Também alguns lojistas do exterior do centro comercial foram afectados por esta acção. Natália Trindade não escondia a emoção, ao lado de uma marquesa e boiões de cera que conseguiu “salvar” da sua perfumaria antes de a polícia a encerrar. “É o meu ganha-pão, fico sem nada”, desabafou.

BE e CDU solidários

A deputada municipal do Bloco de Esquerda Susana Constante Pereira esteve no local o dia todo, mostrando a sua solidariedade com os artistas. Ao fim da tarde, também o vereador Sérgio Aires esteve no Stop. Para a bloquista, a acção do executivo de Moreira é incompreensível, numa altura em que parecia haver diálogo entre o município e os representantes dos músicos. “Lembra Rui Rio nos tempos do Rivoli. É uma visão da cidade em que tudo tem de ser programado pelo executivo e não se permitem iniciativas orgânicas.”
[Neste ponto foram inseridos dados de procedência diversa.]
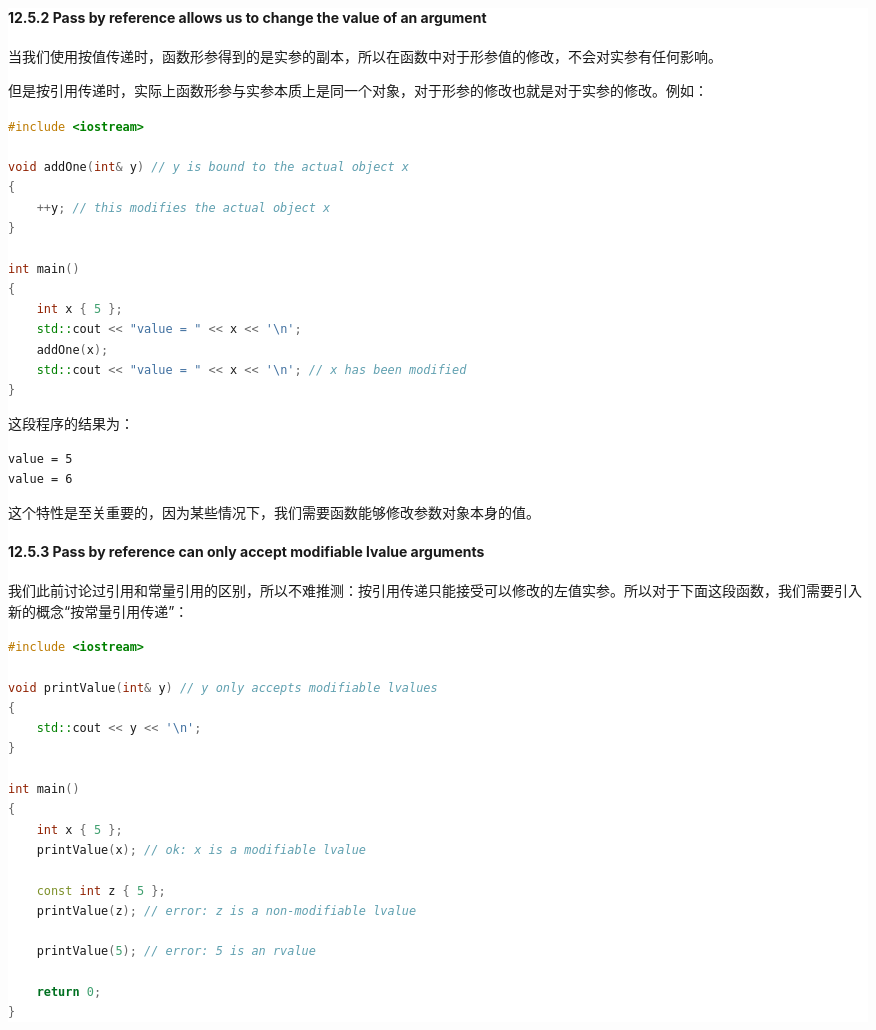 
#### 12.5.2 Pass by reference allows us to change the value of an argument

当我们使用按值传递时，函数形参得到的是实参的副本，所以在函数中对于形参值的修改，不会对实参有任何影响。

但是按引用传递时，实际上函数形参与实参本质上是同一个对象，对于形参的修改也就是对于实参的修改。例如：

```c++
#include <iostream>

void addOne(int& y) // y is bound to the actual object x
{
    ++y; // this modifies the actual object x
}

int main()
{
    int x { 5 };
    std::cout << "value = " << x << '\n';
    addOne(x);
    std::cout << "value = " << x << '\n'; // x has been modified
}
```

这段程序的结果为：

```
value = 5
value = 6
```

这个特性是至关重要的，因为某些情况下，我们需要函数能够修改参数对象本身的值。

#### 12.5.3 Pass by reference can only accept modifiable lvalue arguments

我们此前讨论过引用和常量引用的区别，所以不难推测：按引用传递只能接受可以修改的左值实参。所以对于下面这段函数，我们需要引入新的概念“按常量引用传递”：

```c++
#include <iostream>

void printValue(int& y) // y only accepts modifiable lvalues
{
    std::cout << y << '\n';
}

int main()
{
    int x { 5 };
    printValue(x); // ok: x is a modifiable lvalue

    const int z { 5 };
    printValue(z); // error: z is a non-modifiable lvalue

    printValue(5); // error: 5 is an rvalue

    return 0;
}
```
Rita Duarte, eleita da CDU na junta de freguesia do Bonfim, sublinha a importância do Stop para a cidade: “Não há outra estrutura destas na cidade. Há espaços aqui e acolá e os preços sofrem de uma brutal especulação imobiliária não compatível com os rendimentos desta gente.” Em comunicado a CDU Porto considerou "inaceitável" a acção de Rui Moreira, "nas costas de todos".

Para Mariana Costa os argumentos da autarquia não batem certo. Até porque mudam ao longo do tempo. Se a questão da segurança era a mais relevante há muito pouco tempo, agora alega-se o incómodo provocado aos vizinhos. "Não há transparência neste processo", acusa a representante de uma das associações de músicos. O interesse imobiliário do espaço era comentado entre vários dos artistas e lojistas.

O administrador do condomínio do edifício, Ferreira da Silva, lamentou o desfecho do caso numa altura em que havia diálogo, embora admita a “legitimidade” da autarquia para fechar as salas. O próprio edifício não tem licenças, disse aos jornalistas, mas a sua relevância cultural permitiu arrastar a situação durante anos. Enquanto falava à comunicação social, Ferreira da Silva foi vaiado por vários artistas, que o acusavam de conivência com a autarquia. Sem reagir e admitindo um problema de difícil resolução, o administrador do espaço rematou com uma hipótese de futuro: “Se calhar vamos ser outro Dallas.”